I find the relation between nil and lists also confusing.

I have to say: Arrays in Lua are indeed a little confusing.

Only while you still think in some other language.

Think of it this way:

Very good summary of an often recurring topic!

Some additions for the archive:

   8. The function `pairs` iterates over those (key,value) pairs for
      which the value is not nil, in some undefined order.
Which is a sort of wrapper for the true iterator function "next"
   9. Since the particular set of keys (1,2,3,...,n) occurs very often in
      applications, Lua offers extra support for those.
      - the length operator `#`
      - the function `ipairs` which iterates over the (key,value) pairs
        in the well-defined order 1,2,3,...
      - the table library
      - the abbreviated table constructor with implicit keys
      It is convenient to call such tables "lists" or "arrays".
In Lua 5.2 the new terminology for those ones are "sequences" (see section 3.4.6 of refman)

  10. Those functions do not actually fail on tables that are not lists,
      but their results are not as useful in those cases.
In Lua 5.1 `#' was well defined also for non-sequences, albeit it didn't return a generally useful value. In 5.2 `#' is defined only for sequences.

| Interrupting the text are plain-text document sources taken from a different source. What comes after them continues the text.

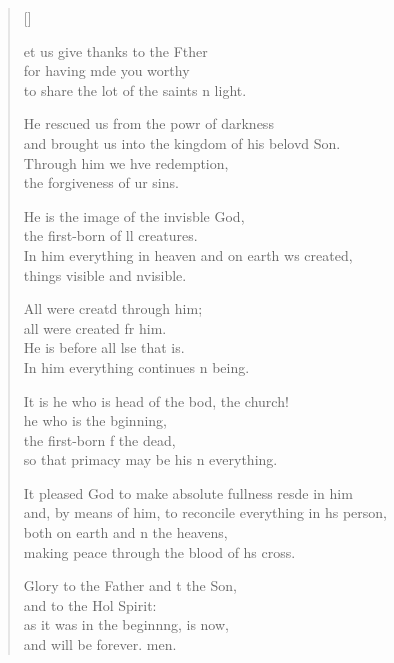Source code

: \settowidth{\versewidth}{and, by means of him, to reconcile everything in his person,}
\begin{verse}[\versewidth]
  \begin{patverse}
et us give thanks to the Fther\Flex\\
for having mde you worthy\Med\\
to share the lot of the saints \pointup{\i}n light.

He rescued us from the powr of darkness\Med\\
and brought us into the kingdom of his belovd Son.\\
Through him we hve redemption,\Med\\
the forgiveness of ur sins.

He is the image of the invis\pointup{\i}ble God,\Med\\
the first-born of ll creatures.\\
In him everything in heaven and on earth ws created,\Med\\
things visible and \pointup{\i}nvisible.

All were creatd through him;\Med\\
all were created fr him.\\
He is before all lse that is.\Med\\
In him everything continues \pointup{\i}n being.

It is he who is head of the bod, the church!\Med\\
he who is the bginning,\\
the first-born f the dead,\Med\\
so that primacy may be his \pointup{\i}n everything.

It pleased God to make absolute fullness res\pointup{\i}de in him\Med\\
and, by means of him, to reconcile everything in h\pointup{\i}s person,\\
both on earth and \pointup{\i}n the heavens,\Med\\
making peace through the blood of h\pointup{\i}s cross.

Glory to the Father and t the Son,\Med\\
and to the Hol Spirit:\\
as it was in the beginn\pointup{\i}ng, is now,\Med\\
and will be forever. men. 
  \end{patverse}
\end{verse}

Although the old behaviour is still there for non-sequences, now is to be considered an implementation detail.

Note: as the aforementioned section 3.4.6 states, non-integer keys doesn't interfere with a table being a sequence, thus the following *is* a sequence:

{ 10, 20, 30, 'a', 'b', foo = 1, bar = 'hello!'}

(this may come up as unexpected for newbies or for people not reading the manual carefully, since the meaning of the term "sequence" in Lua is slightly different from the usual math meaning).